▶ **WHAT YOU WILL DO**
The reply should match the listing below character for character, except that no image is carried over.

▶ **EXTRACTED DATA**
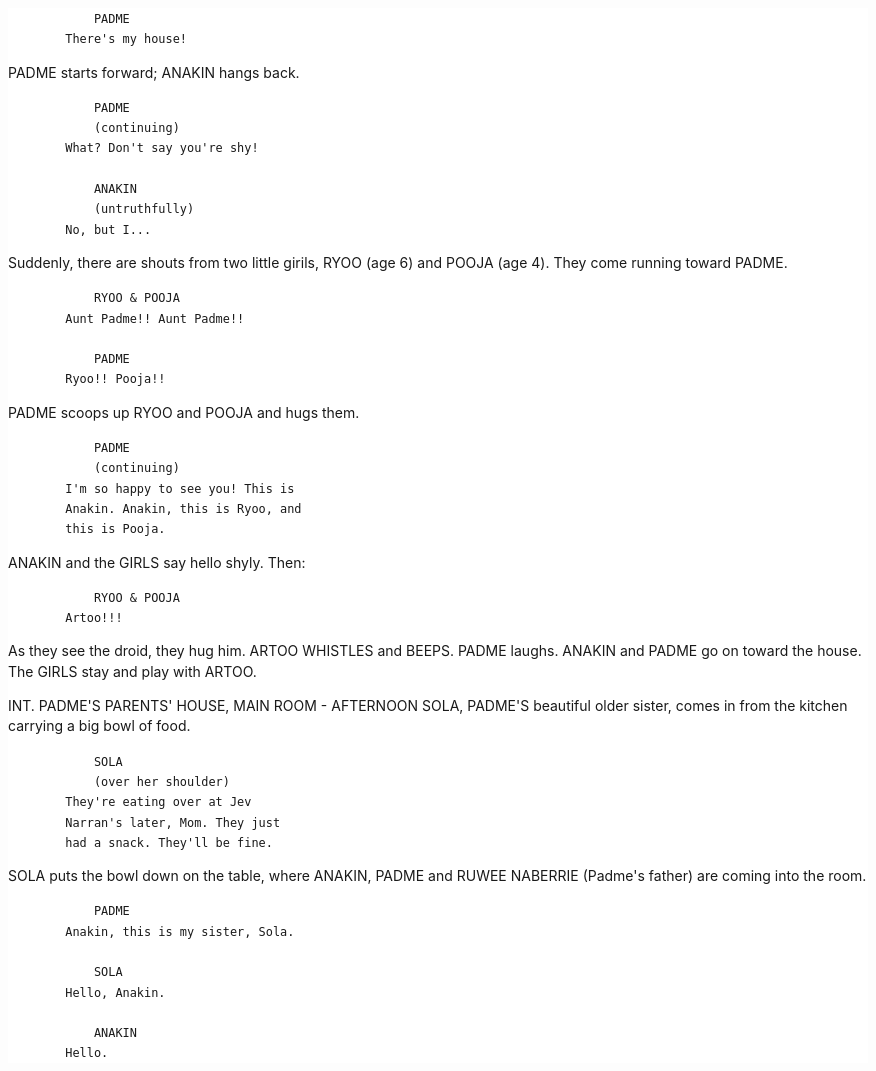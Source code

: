 				PADME
			There's my house!

PADME starts forward; ANAKIN hangs back.

				PADME
				(continuing)
			What? Don't say you're shy!

				ANAKIN
				(untruthfully)
			No, but I...

Suddenly, there are shouts from two little girils, RYOO (age 6) and POOJA (age 4). They come running toward PADME.

				RYOO & POOJA
			Aunt Padme!! Aunt Padme!!

				PADME
			Ryoo!! Pooja!!

PADME scoops up RYOO and POOJA and hugs them.

				PADME
				(continuing)
			I'm so happy to see you! This is
			Anakin. Anakin, this is Ryoo, and
			this is Pooja.

ANAKIN and the GIRLS say hello shyly. Then:

				RYOO & POOJA
			Artoo!!!

As they see the droid, they hug him. ARTOO WHISTLES and BEEPS. PADME laughs. ANAKIN and PADME go on toward the house. The GIRLS stay and play with ARTOO.

INT. PADME'S PARENTS' HOUSE, MAIN ROOM - AFTERNOON
SOLA, PADME'S beautiful older sister, comes in from the kitchen carrying a big bowl of food.

				SOLA
				(over her shoulder)
			They're eating over at Jev
			Narran's later, Mom. They just
			had a snack. They'll be fine.

SOLA puts the bowl down on the table, where ANAKIN, PADME and RUWEE NABERRIE (Padme's father) are coming into the room.

				PADME
			Anakin, this is my sister, Sola.

				SOLA
			Hello, Anakin.

				ANAKIN
			Hello.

▶ **SOLUTION**
Source code

: 				PADME
			There's my house!

PADME starts forward; ANAKIN hangs back.

				PADME
				(continuing)
			What? Don't say you're shy!

				ANAKIN
				(untruthfully)
			No, but I...

Suddenly, there are shouts from two little girils, RYOO (age 6) and POOJA (age 4). They come running toward PADME.

				RYOO & POOJA
			Aunt Padme!! Aunt Padme!!

				PADME
			Ryoo!! Pooja!!

PADME scoops up RYOO and POOJA and hugs them.

				PADME
				(continuing)
			I'm so happy to see you! This is
			Anakin. Anakin, this is Ryoo, and
			this is Pooja.

ANAKIN and the GIRLS say hello shyly. Then:

				RYOO & POOJA
			Artoo!!!

As they see the droid, they hug him. ARTOO WHISTLES and BEEPS. PADME laughs. ANAKIN and PADME go on toward the house. The GIRLS stay and play with ARTOO.

INT. PADME'S PARENTS' HOUSE, MAIN ROOM - AFTERNOON
SOLA, PADME'S beautiful older sister, comes in from the kitchen carrying a big bowl of food.

				SOLA
				(over her shoulder)
			They're eating over at Jev
			Narran's later, Mom. They just
			had a snack. They'll be fine.

SOLA puts the bowl down on the table, where ANAKIN, PADME and RUWEE NABERRIE (Padme's father) are coming into the room.

				PADME
			Anakin, this is my sister, Sola.

				SOLA
			Hello, Anakin.

				ANAKIN
			Hello.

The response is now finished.